Expanding the discussion to highlight the challenges when analyzing the aromaticity in such systems would be advisable because even the methodologies might fall short. As I mentioned, a classic case is a cyclopropane (the references for which are well-known). Perhaps a more specific case (among many others) is that of Cl9Re3, where the current density analysis indicates that the system is aromatic (J. Phys. Chem. Lett. 2015, 6, 21, 4326–4330), contrasting with other studies based on electronic delocalization (THE CHEMICAL BONDING OF Re3Cl9 AND REVEALED BY THE ADAPTIVE NATURAL DENSITY PARTITIONING ANALYSES, Comments on Inorganic Chemistry, 31:1-2, 2-12, DOI: 10.1080/02603590903498639).
The aromaticity concept becomes intricate and complex as we move away from benzene. A valuable contribution to this field would be clearly defining the potential limitations of the analysis methods, given the complexity of the systems under study.
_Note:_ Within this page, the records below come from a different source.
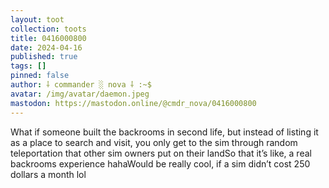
 ```yaml
---
layout: toot
collection: toots
title: 0416000800
date: 2024-04-16
published: true
tags: []
pinned: false
author: ⸸ commander ░ nova ⸸ :~$
avatar: /img/avatar/daemon.jpeg
mastodon: https://mastodon.online/@cmdr_nova/0416000800
---
```


What if someone built the backrooms in second life, but instead of listing it as a place to search and visit, you only get to the sim through random teleportation that other sim owners put on their landSo that it’s like, a real backrooms experience hahaWould be really cool, if a sim didn’t cost 250 dollars a month lol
I appreciate the author's response to my inquiries regarding the presence of ring current in this system. The inclusion of Cina's findings, which convincingly argue the absence of ring current in this context, is highly valuable. Further, the debate about the connection between ring current and aromaticity, particularly with using 18-annulene as a model, is intriguing. Although this compound has a ring current strength of around 5nA/T, suggestive of moderate aromaticity compared to benzene’s 12nA/T, the assessment does not fully account for the relationship between current intensity and ring size, as described by the Biot-Savart law. When normalized by the number of atoms, the comparison becomes 0.3 nA/T for 18-annulene versus 2nA/T for benzene, indicating that 18-annulene has only 15% of the normalized current strength relative to benzene. Overall, I am pleased with the author's response and recommend publishing this work in RSCadv.